WHAT THE TASK REQUIRES: In the entries that follow, the line with "</span>&gt;</i> </p> </td>" opens the range and the line with "Ciphers SSL </td>" closes it; repeat that range exactly, both lines included.

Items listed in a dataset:
- Opening Delimiter -

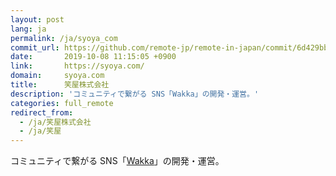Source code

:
 ```yaml
---
layout: post
lang: ja
permalink: /ja/syoya_com
commit_url: https://github.com/remote-jp/remote-in-japan/commit/6d429bba279cbf14d5345ad9a1d7a1016e3a4636
date:       2019-10-08 11:15:05 +0900
link:       https://syoya.com/
domain:     syoya.com
title:      笑屋株式会社
description: 'コミュニティで繋がる SNS「Wakka」の開発・運営。'
categories: full_remote
redirect_from:
  - /ja/笑屋株式会社
  - /ja/笑屋
---
```


<p>コミュニティで繋がる SNS「<a href="https://wakka.io">Wakka</a>」の開発・運営。</p>
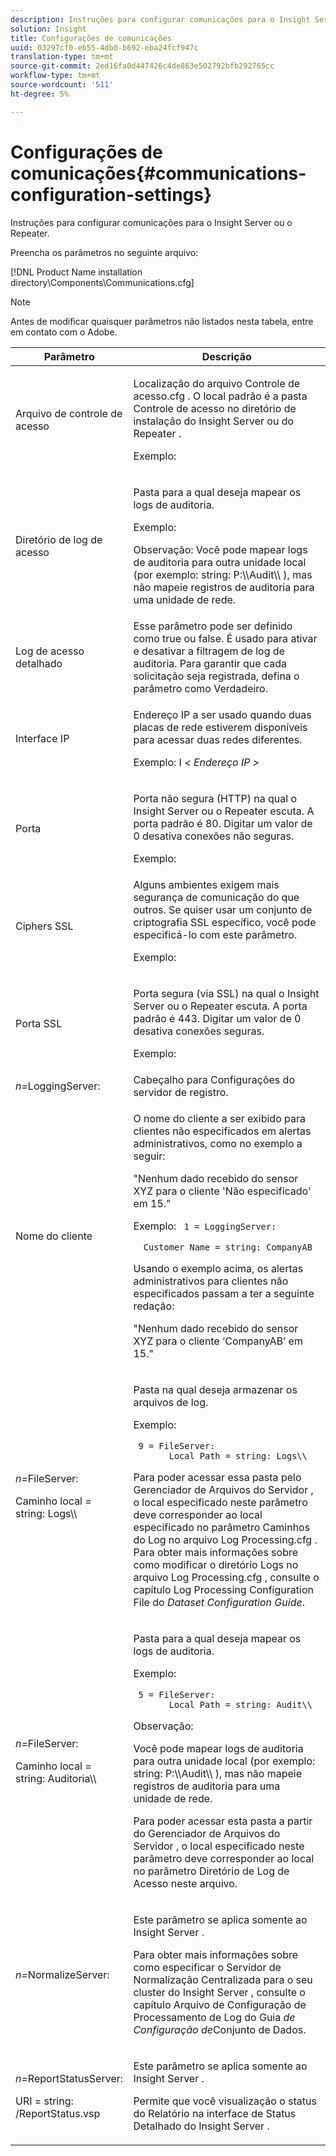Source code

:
 ```yaml
---
description: Instruções para configurar comunicações para o Insight Server ou o Repeater.
solution: Insight
title: Configurações de comunicações
uuid: 03297cf0-eb55-4db0-b692-eba24fcf947c
translation-type: tm+mt
source-git-commit: 2ed16fa0d447426c4de863e502792bfb292765cc
workflow-type: tm+mt
source-wordcount: '511'
ht-degree: 5%

---
```



# Configurações de comunicações{#communications-configuration-settings}

Instruções para configurar comunicações para o Insight Server ou o Repeater.

Preencha os parâmetros no seguinte arquivo:

[!DNL Product Name installation directory\Components\Communications.cfg]

>[!NOTE]
>
>Antes de modificar quaisquer parâmetros não listados nesta tabela, entre em contato com o Adobe.

<table id="table_C87F1150E53548F484A8C0CFE91F1079"> 
 <thead> 
  <tr> 
   <th colname="col1" class="entry"> Parâmetro </th> 
   <th colname="col2" class="entry"> Descrição </th> 
  </tr> 
 </thead>
 <tbody> 
  <tr> 
   <td colname="col1"> Arquivo de controle de acesso </td> 
   <td colname="col2"> <p>Localização do arquivo <span class="filepath"> Controle de acesso.cfg </span> . O local padrão é a pasta <span class="filepath"> Controle de acesso </span> no diretório de instalação do <span class="keyword"> Insight Server </span> ou do <span class="wintitle"> Repeater </span> . </p> <p>Exemplo: <filepath></filepath> </p> </td> 
  </tr> 
  <tr> 
   <td colname="col1"> Diretório de log de acesso </td> 
   <td colname="col2"> <p>Pasta para a qual deseja mapear os logs de auditoria. </p> <p>Exemplo: <filepath></filepath> </p> <p> <p>Observação:  Você pode mapear logs de auditoria para outra unidade local (por exemplo: <span class="filepath"> string: P:\\Audit\\ </span>), mas não mapeie registros de auditoria para uma unidade de rede. </p> </p> </td> 
  </tr> 
  <tr> 
   <td colname="col1"> Log de acesso detalhado </td> 
   <td colname="col2"> Esse parâmetro pode ser definido como true ou false. É usado para ativar e desativar a filtragem de log de auditoria. Para garantir que cada solicitação seja registrada, defina o parâmetro como Verdadeiro. </td> 
  </tr> 
  <tr> 
   <td colname="col1"> Interface IP </td> 
   <td colname="col2"> <p>Endereço IP a ser usado quando duas placas de rede estiverem disponíveis para acessar duas redes diferentes. </p> <p>Exemplo: I <filepath></filepath><i>&lt; <span class="filepath"> Endereço IP </span>&gt;</i> </p> </td> 
  </tr> 
  <tr> 
   <td colname="col1"> Porta </td> 
   <td colname="col2"> <p>Porta não segura (HTTP) na qual o <span class="keyword"> Insight Server </span> ou o <span class="wintitle"> Repeater </span> escuta. A porta padrão é 80. Digitar um valor de 0 desativa conexões não seguras. </p> <p>Exemplo: <filepath></filepath> </p> </td> 
  </tr> 
  <tr> 
   <td colname="col1"> Ciphers SSL </td> 
   <td colname="col2"> Alguns ambientes exigem mais segurança de comunicação do que outros. Se quiser usar um conjunto de criptografia SSL específico, você pode especificá-lo com este parâmetro. <p>Exemplo: <filepath></filepath> </p> </td> 
  </tr> 
  <tr> 
   <td colname="col1"> Porta SSL </td> 
   <td colname="col2"> <p>Porta segura (via SSL) na qual o <span class="keyword"> Insight Server </span> ou o <span class="wintitle"> Repeater </span> escuta. A porta padrão é 443. Digitar um valor de 0 desativa conexões seguras. </p> <p>Exemplo: <span class="filepath"></span> </p> <filepath></filepath> </td> 
  </tr> 
  <tr> 
   <td colname="col1"> <i>n=</i>LoggingServer: </td> 
   <td colname="col2"> Cabeçalho para Configurações do servidor de registro. </td> 
  </tr> 
  <tr> 
   <td colname="col1"> Nome do cliente </td> 
   <td colname="col2"> <p>O nome do cliente a ser exibido para clientes não especificados em alertas administrativos, como no exemplo a seguir: </p> <p>"Nenhum dado recebido do sensor XYZ para o cliente 'Não especificado' em 15." </p> <p>Exemplo: <code> 1&nbsp;=&nbsp;LoggingServer:&nbsp; 
      &nbsp;&nbsp;Customer&nbsp;Name&nbsp;=&nbsp;string:&nbsp;CompanyAB </code> </p> <p>Usando o exemplo acima, os alertas administrativos para clientes não especificados passam a ter a seguinte redação: </p> <p>"Nenhum dado recebido do sensor XYZ para o cliente ‘CompanyAB’ em 15." </p> </td> 
  </tr> 
  <tr> 
   <td colname="col1"> <p> <i>n=</i>FileServer: </p> <p> Caminho local = string: Logs\\ </p> </td> 
   <td colname="col2"> <p>Pasta na qual deseja armazenar os arquivos de log. </p> <p>Exemplo: </p> <code> 9&nbsp;=&nbsp;FileServer:&nbsp; 
     &nbsp;&nbsp;Local&nbsp;Path&nbsp;=&nbsp;string:&nbsp;Logs\\ </code> <p>Para poder acessar essa pasta pelo Gerenciador de Arquivos do <span class="wintitle"> Servidor </span>, o local especificado neste parâmetro deve corresponder ao local especificado no parâmetro Caminhos do Log no arquivo <span class="filepath"> Log Processing.cfg </span> . Para obter mais informações sobre como modificar o diretório Logs no arquivo <span class="filepath"> Log Processing.cfg </span> , consulte o capítulo Log Processing Configuration File do <i>Dataset Configuration Guide</i>. </p> </td> 
  </tr> 
  <tr> 
   <td colname="col1"> <p> <i>n=</i>FileServer: </p> <p> Caminho local = string: Auditoria\\ </p> </td> 
   <td colname="col2"> <p>Pasta para a qual deseja mapear os logs de auditoria. </p> <p>Exemplo: </p> <code> 5&nbsp;=&nbsp;FileServer:&nbsp; 
     &nbsp;&nbsp;Local&nbsp;Path&nbsp;=&nbsp;string:&nbsp;Audit\\ </code> <p>Observação:  <p>Você pode mapear logs de auditoria para outra unidade local (por exemplo: <span class="filepath"> string: P:\\Audit\\ </span>), mas não mapeie registros de auditoria para uma unidade de rede. </p> <p>Para poder acessar esta pasta a partir do Gerenciador de Arquivos do <span class="wintitle"> Servidor </span>, o local especificado neste parâmetro deve corresponder ao local no parâmetro Diretório de Log de Acesso neste arquivo. </p> </p> </td> 
  </tr> 
  <tr> 
   <td colname="col1"> <i>n=</i>NormalizeServer: </td> 
   <td colname="col2"> <p>Este parâmetro se aplica somente ao <span class="keyword"> Insight Server </span>. </p> <p>Para obter mais informações sobre como especificar o Servidor de Normalização Centralizada para o seu cluster do <span class="keyword"> Insight Server </span> , consulte o capítulo Arquivo de Configuração de Processamento de Log do Guia <i>de Configuração de</i>Conjunto de Dados. </p> </td> 
  </tr> 
  <tr> 
   <td colname="col1"> <p> <i>n=</i>ReportStatusServer: </p> <p> URI = string: /ReportStatus.vsp </p> </td> 
   <td colname="col2"> <p>Este parâmetro se aplica somente ao <span class="keyword"> Insight Server </span>. </p> <p>Permite que você visualização o <span class="keyword"> status do Relatório na interface de Status Detalhado do </span> Insight Server <span class="keyword"> </span>. </p> </td> 
  </tr> 
 </tbody> 
</table>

- Closing Delimiter -

OUTPUT OF THE EXERCISE:
   <td colname="col2"> <p>Endereço IP a ser usado quando duas placas de rede estiverem disponíveis para acessar duas redes diferentes. </p> <p>Exemplo: I <filepath></filepath><i>&lt; <span class="filepath"> Endereço IP </span>&gt;</i> </p> </td> 
  </tr> 
  <tr> 
   <td colname="col1"> Porta </td> 
   <td colname="col2"> <p>Porta não segura (HTTP) na qual o <span class="keyword"> Insight Server </span> ou o <span class="wintitle"> Repeater </span> escuta. A porta padrão é 80. Digitar um valor de 0 desativa conexões não seguras. </p> <p>Exemplo: <filepath></filepath> </p> </td> 
  </tr> 
  <tr> 
   <td colname="col1"> Ciphers SSL </td> 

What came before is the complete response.